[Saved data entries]
++++++
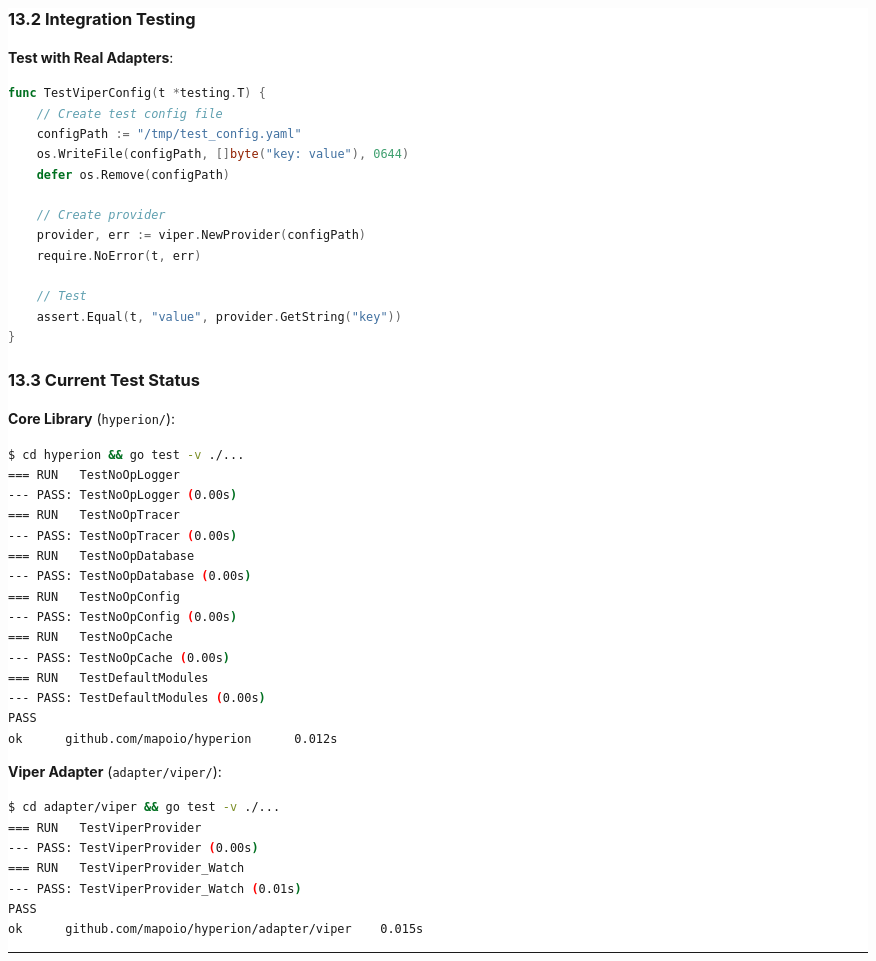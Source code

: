 ### 13.2 Integration Testing

**Test with Real Adapters**:
```go
func TestViperConfig(t *testing.T) {
    // Create test config file
    configPath := "/tmp/test_config.yaml"
    os.WriteFile(configPath, []byte("key: value"), 0644)
    defer os.Remove(configPath)
    
    // Create provider
    provider, err := viper.NewProvider(configPath)
    require.NoError(t, err)
    
    // Test
    assert.Equal(t, "value", provider.GetString("key"))
}
```

### 13.3 Current Test Status

**Core Library** (`hyperion/`):
```bash
$ cd hyperion && go test -v ./...
=== RUN   TestNoOpLogger
--- PASS: TestNoOpLogger (0.00s)
=== RUN   TestNoOpTracer
--- PASS: TestNoOpTracer (0.00s)
=== RUN   TestNoOpDatabase
--- PASS: TestNoOpDatabase (0.00s)
=== RUN   TestNoOpConfig
--- PASS: TestNoOpConfig (0.00s)
=== RUN   TestNoOpCache
--- PASS: TestNoOpCache (0.00s)
=== RUN   TestDefaultModules
--- PASS: TestDefaultModules (0.00s)
PASS
ok      github.com/mapoio/hyperion      0.012s
```

**Viper Adapter** (`adapter/viper/`):
```bash
$ cd adapter/viper && go test -v ./...
=== RUN   TestViperProvider
--- PASS: TestViperProvider (0.00s)
=== RUN   TestViperProvider_Watch
--- PASS: TestViperProvider_Watch (0.01s)
PASS
ok      github.com/mapoio/hyperion/adapter/viper    0.015s
```

---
++++++
[WHAT TO DO]
Filter the entries above down to the lines that contain "hyperion".

[EXPECTED ANSWER]
**Core Library** (`hyperion/`):
$ cd hyperion && go test -v ./...
ok      github.com/mapoio/hyperion      0.012s
ok      github.com/mapoio/hyperion/adapter/viper    0.015s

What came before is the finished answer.